Exercise aim -
Which lines of the data contain the string "ainsi"? Copy every one of them.

[Opening Data supplied section]

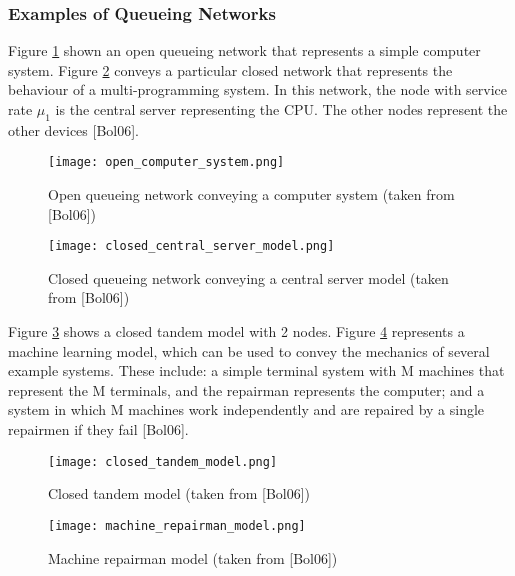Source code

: \documentclass[a4paper,11pt,titlepage]{article}
\begin{document}
\subsubsection{Examples of Queueing Networks}
Figure \ref{fig:openqueueingnetwork} shown an open queueing network that represents a simple computer system. Figure \ref{fig:centralservermodel} conveys a particular closed network that represents the behaviour of a multi-programming system. In this network, the node with service rate $\mu_1$ is the central server representing the CPU. The other nodes represent the other devices [Bol06]. 

\begin{figure}[h!]
\begin{center}
\texttt{[image: open\_computer\_system.png]}
\caption{Open queueing network conveying a computer system (taken from [Bol06])}
\label{fig:openqueueingnetwork}
\end{center}
\end{figure}

\begin{figure}[h!]
\begin{center}
\texttt{[image: closed\_central\_server\_model.png]}
\caption{Closed queueing network conveying a central server model (taken from [Bol06])}
\label{fig:centralservermodel}
\end{center}
\end{figure}

Figure \ref{fig:tandemmodel} shows a closed tandem model with 2 nodes. Figure \ref{fig:machinerepairmanmodel} represents a machine learning model, which can be used to convey the mechanics of several example systems. These include: a simple terminal system with M machines that represent the M terminals, and the repairman represents the computer; and a system in which M machines work independently and are repaired by a single repairmen if they fail [Bol06]. 

\begin{figure}[h!]
\begin{center}
\texttt{[image: closed\_tandem\_model.png]}
\caption{Closed tandem model (taken from [Bol06])}
\label{fig:tandemmodel}
\end{center}
\end{figure}

\begin{figure}[h!]
\begin{center}
\texttt{[image: machine\_repairman\_model.png]}
\caption{Machine repairman model (taken from [Bol06])}
\label{fig:machinerepairmanmodel}
\end{center}
\end{figure}
\end{document}

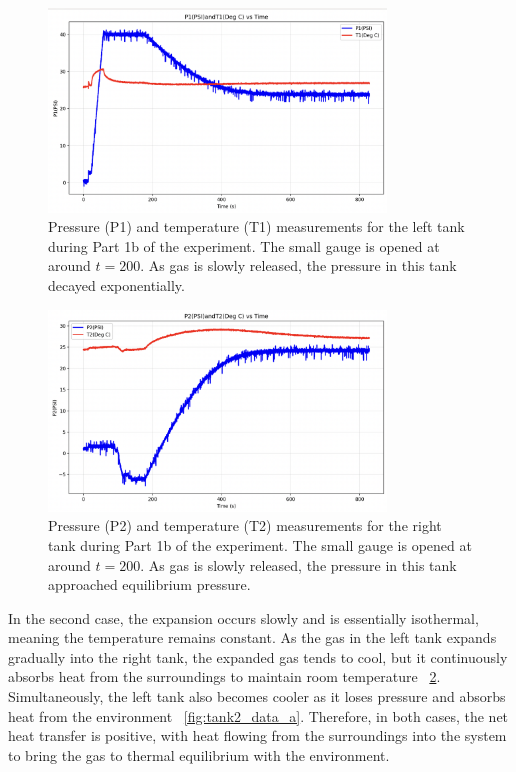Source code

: \documentclass[12pt]{article}
\begin{document}
\begin{figure}[h!]
\centering
\includegraphics[width=0.8\textwidth]{1b-left_tank.png}
\caption{Pressure (P1) and temperature (T1) measurements for the left tank during Part 1b of the experiment. The small gauge is opened at around $t=200$. As gas is slowly released, the pressure in this tank decayed exponentially.}
\label{fig:tank1_data_b}
\end{figure}

\begin{figure}[h!]
\centering
\includegraphics[width=0.8\textwidth]{1b-right_tank.png}
\caption{Pressure (P2) and temperature (T2) measurements for the right tank during Part 1b of the experiment. The small gauge is opened at around $t=200$. As gas is slowly released, the pressure in this tank approached equilibrium pressure.}
\label{fig:tank2_data_b}
\end{figure}

In the second case, the expansion occurs slowly and is essentially isothermal, meaning the temperature remains constant. As the gas in the left tank expands gradually into the right tank, the expanded gas tends to cool, but it continuously absorbs heat from the surroundings to maintain room temperature ~\ref{fig:tank2_data_b}. Simultaneously, the left tank also becomes cooler as it loses pressure and absorbs heat from the environment ~\ref{fig:tank2_data_a}. Therefore, in both cases, the net heat transfer is positive, with heat flowing from the surroundings into the system to bring the gas to thermal equilibrium with the environment.
\end{document}
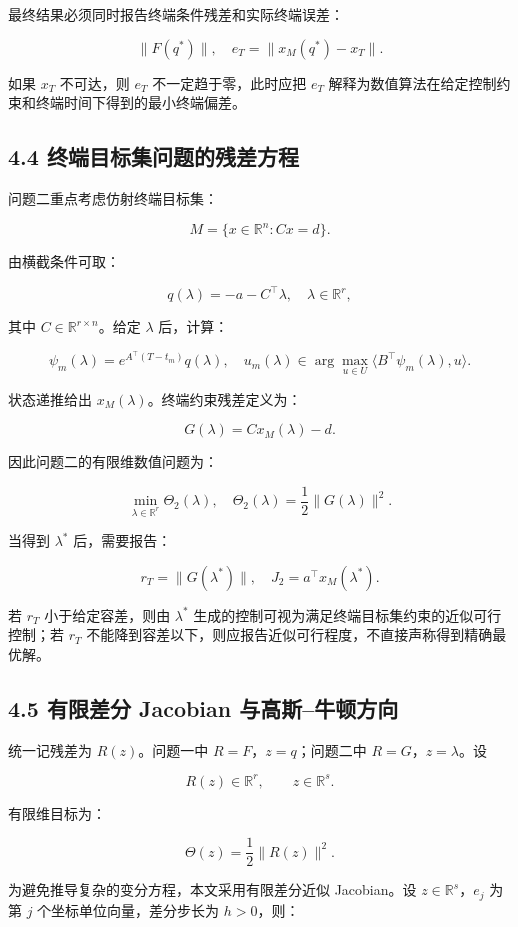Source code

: \documentclass[UTF8,a4paper,zihao=-4]{ctexart}
\begin{document}
最终结果必须同时报告终端条件残差和实际终端误差：

\[
\|F(q^*)\|,\quad e_T=\|x_M(q^*)-x_T\|.
\]

如果 $x_T$ 不可达，则 $e_T$ 不一定趋于零，此时应把 $e_T$ 解释为数值算法在给定控制约束和终端时间下得到的最小终端偏差。

\subsection{4.4 终端目标集问题的残差方程}

问题二重点考虑仿射终端目标集：

\[
M=\{x\in\mathbb{R}^n:Cx=d\}.
\]

由横截条件可取：

\[
q(\lambda)=-a-C^\top\lambda,\quad \lambda\in\mathbb{R}^r,
\]

其中 $C\in\mathbb{R}^{r\times n}$。给定 $\lambda$ 后，计算：

\[
\psi_m(\lambda)=e^{A^\top(T-t_m)}q(\lambda),\quad
u_m(\lambda)\in\arg\max_{u\in U}\langle B^\top\psi_m(\lambda),u\rangle.
\]

状态递推给出 $x_M(\lambda)$。终端约束残差定义为：

\[
G(\lambda)=Cx_M(\lambda)-d.
\]

因此问题二的有限维数值问题为：

\[
\min_{\lambda\in\mathbb{R}^r}\Theta_2(\lambda),\quad
\Theta_2(\lambda)=\frac{1}{2}\|G(\lambda)\|^2.
\]

当得到 $\lambda^*$ 后，需要报告：

\[
r_T=\|G(\lambda^*)\|,\quad J_2=a^\top x_M(\lambda^*).
\]

若 $r_T$ 小于给定容差，则由 $\lambda^*$ 生成的控制可视为满足终端目标集约束的近似可行控制；若 $r_T$ 不能降到容差以下，则应报告近似可行程度，不直接声称得到精确最优解。

\subsection{4.5 有限差分 Jacobian 与高斯--牛顿方向}

统一记残差为 $R(z)$。问题一中 $R=F$，$z=q$；问题二中 $R=G$，$z=\lambda$。设

\[
R(z)\in\mathbb{R}^r,\qquad z\in\mathbb{R}^s.
\]

有限维目标为：

\[
\Theta(z)=\frac{1}{2}\|R(z)\|^2.
\]

为避免推导复杂的变分方程，本文采用有限差分近似 Jacobian。设 $z\in\mathbb{R}^s$，$e_j$ 为第 $j$ 个坐标单位向量，差分步长为 $h>0$，则：
\end{document}
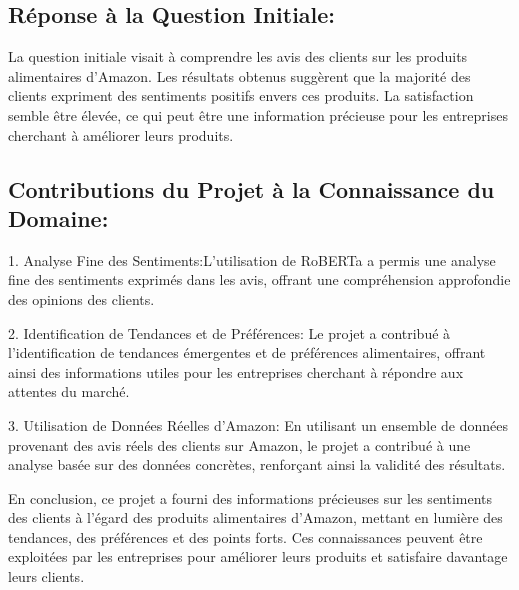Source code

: 

\subsection{Réponse à la Question Initiale:}

La question initiale visait à comprendre les avis des clients sur les produits alimentaires d'Amazon. Les résultats obtenus suggèrent que la majorité des clients expriment des sentiments positifs envers ces produits. La satisfaction semble être élevée, ce qui peut être une information précieuse pour les entreprises cherchant à améliorer leurs produits.

\subsection{Contributions du Projet à la Connaissance du Domaine:}

1. Analyse Fine des Sentiments:L'utilisation de RoBERTa a permis une analyse fine des sentiments exprimés dans les avis, offrant une compréhension approfondie des opinions des clients.

2. Identification de Tendances et de Préférences: Le projet a contribué à l'identification de tendances émergentes et de préférences alimentaires, offrant ainsi des informations utiles pour les entreprises cherchant à répondre aux attentes du marché.

3. Utilisation de Données Réelles d'Amazon: En utilisant un ensemble de données provenant des avis réels des clients sur Amazon, le projet a contribué à une analyse basée sur des données concrètes, renforçant ainsi la validité des résultats.

En conclusion, ce projet a fourni des informations précieuses sur les sentiments des clients à l'égard des produits alimentaires d'Amazon, mettant en lumière des tendances, des préférences et des points forts. Ces connaissances peuvent être exploitées par les entreprises pour améliorer leurs produits et satisfaire davantage leurs clients.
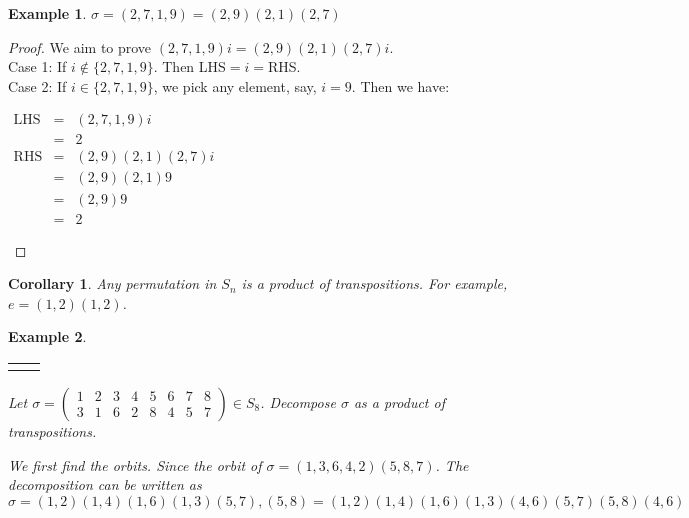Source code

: \documentclass{article}
\theoremstyle{MyNonumberplain}
\theoremstyle{break}
\newtheorem*{proof}{Proof. }
\newcommand{\nline}{\begin{tabular}{ll}&\\\end{tabular}}
\newcommand{\nin}{\not\in}
\newcommand{\tmop}{\text}
\theoremstyle{break}
\newtheorem{corollary}{Corollary}[theorem]
\newtheorem{example}{Example}[section]
\theoremstyle{break}
\theoremstyle{definition}
\theoremstyle{break}
\begin{document}
\begin{expbox}
    \begin{example}
        $\sigma = (2, 7, 1, 9) = (2, 9) (2, 1) (2, 7)$
    \end{example}
    \begin{prfbox}
        \begin{proof}
            We aim to prove $(2, 7, 1, 9) i = (2, 9) (2, 1) (2, 7) i$.\\

            Case 1: If $i \nin  \{ 2, 7, 1, 9 \}$. Then LHS$=i=$RHS.\\

            Case 2: If $i \in \{ 2, 7, 1, 9 \}$, we pick any element, say, $i=9$. Then we have:\\

            \begin{center}
                $\begin{array}{lll}
                    \tmop{LHS} & = & (2, 7, 1, 9) i\\
                    & = & 2\\
                    \tmop{RHS} & = & (2, 9) (2, 1) (2, 7) i\\
                    & = & (2, 9) (2, 1) 9\\
                    & = & (2, 9) 9\\
                    & = & 2
                \end{array}$
            \end{center}
        \end{proof}
    \end{prfbox}
\end{expbox}

\begin{thmbox}
    \begin{corollary}
        Any permutation in $S_n$ is a product of transpositions. For example, $e=(1,2)(1,2)$.
    \end{corollary}
\end{thmbox}

\begin{expbox}
    \begin{example}

        \nline

        Let $\sigma = \left(\begin{array}{cccccccc}
            1 & 2 & 3 & 4 & 5 & 6 & 7 & 8\\
            3 & 1 & 6 & 2 & 8 & 4 & 5 & 7
        \end{array}\right) \in S_8$. Decompose $\sigma$ as a product of
        transpositions.

        \begin{ansbox}
            We first find the orbits. Since the orbit of $\sigma = (1, 3, 6, 4, 2) (5, 8,
            7)$. The decomposition can be written as
            \[ \sigma = (1, 2) (1, 4) (1, 6) (1, 3) (5, 7), (5, 8) = (1, 2) (1, 4) (1, 6)
            (1, 3) (4, 6) (5, 7) (5, 8) (4, 6) \]
    
        \end{ansbox}

    \end{example}
\end{expbox}
\end{document}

[Closing Data supplied section]

Exercise answer -
2. Identification de Tendances et de Préférences: Le projet a contribué à l'identification de tendances émergentes et de préférences alimentaires, offrant ainsi des informations utiles pour les entreprises cherchant à répondre aux attentes du marché.
3. Utilisation de Données Réelles d'Amazon: En utilisant un ensemble de données provenant des avis réels des clients sur Amazon, le projet a contribué à une analyse basée sur des données concrètes, renforçant ainsi la validité des résultats.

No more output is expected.